ASSIGNMENT: Give again, word for word, every line below from the one that has "Every claim a" through the one that has "Conformal prediction attaches", both included, and no others.

#### DATA EXTRACTS

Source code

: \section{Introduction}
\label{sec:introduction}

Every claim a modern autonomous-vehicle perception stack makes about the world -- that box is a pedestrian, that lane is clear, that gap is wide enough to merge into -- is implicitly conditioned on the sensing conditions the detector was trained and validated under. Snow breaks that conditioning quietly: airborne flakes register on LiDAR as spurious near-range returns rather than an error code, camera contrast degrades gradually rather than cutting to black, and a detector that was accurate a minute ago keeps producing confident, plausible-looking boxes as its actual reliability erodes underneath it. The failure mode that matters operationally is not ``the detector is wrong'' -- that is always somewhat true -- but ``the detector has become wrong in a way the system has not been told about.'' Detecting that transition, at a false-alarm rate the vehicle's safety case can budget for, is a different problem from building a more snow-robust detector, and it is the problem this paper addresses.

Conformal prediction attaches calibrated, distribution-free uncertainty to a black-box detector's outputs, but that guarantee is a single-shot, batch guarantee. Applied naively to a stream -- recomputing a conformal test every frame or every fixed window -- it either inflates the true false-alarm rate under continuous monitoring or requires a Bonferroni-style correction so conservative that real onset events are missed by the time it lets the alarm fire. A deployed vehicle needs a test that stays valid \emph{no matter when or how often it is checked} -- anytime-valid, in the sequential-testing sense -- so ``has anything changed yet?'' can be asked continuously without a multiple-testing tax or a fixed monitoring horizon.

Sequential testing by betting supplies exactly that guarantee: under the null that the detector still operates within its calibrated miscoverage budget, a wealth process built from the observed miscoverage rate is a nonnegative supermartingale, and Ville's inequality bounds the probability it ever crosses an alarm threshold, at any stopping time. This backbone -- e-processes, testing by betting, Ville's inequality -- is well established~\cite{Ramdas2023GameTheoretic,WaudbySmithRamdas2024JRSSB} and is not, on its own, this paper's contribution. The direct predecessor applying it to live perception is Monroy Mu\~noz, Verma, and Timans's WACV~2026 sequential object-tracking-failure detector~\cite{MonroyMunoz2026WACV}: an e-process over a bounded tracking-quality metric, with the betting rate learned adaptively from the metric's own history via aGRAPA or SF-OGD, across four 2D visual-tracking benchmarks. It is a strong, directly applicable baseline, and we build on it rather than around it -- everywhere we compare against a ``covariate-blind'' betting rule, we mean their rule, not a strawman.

########

TASK RESULT:
Every claim a modern autonomous-vehicle perception stack makes about the world -- that box is a pedestrian, that lane is clear, that gap is wide enough to merge into -- is implicitly conditioned on the sensing conditions the detector was trained and validated under. Snow breaks that conditioning quietly: airborne flakes register on LiDAR as spurious near-range returns rather than an error code, camera contrast degrades gradually rather than cutting to black, and a detector that was accurate a minute ago keeps producing confident, plausible-looking boxes as its actual reliability erodes underneath it. The failure mode that matters operationally is not ``the detector is wrong'' -- that is always somewhat true -- but ``the detector has become wrong in a way the system has not been told about.'' Detecting that transition, at a false-alarm rate the vehicle's safety case can budget for, is a different problem from building a more snow-robust detector, and it is the problem this paper addresses.

Conformal prediction attaches calibrated, distribution-free uncertainty to a black-box detector's outputs, but that guarantee is a single-shot, batch guarantee. Applied naively to a stream -- recomputing a conformal test every frame or every fixed window -- it either inflates the true false-alarm rate under continuous monitoring or requires a Bonferroni-style correction so conservative that real onset events are missed by the time it lets the alarm fire. A deployed vehicle needs a test that stays valid \emph{no matter when or how often it is checked} -- anytime-valid, in the sequential-testing sense -- so ``has anything changed yet?'' can be asked continuously without a multiple-testing tax or a fixed monitoring horizon.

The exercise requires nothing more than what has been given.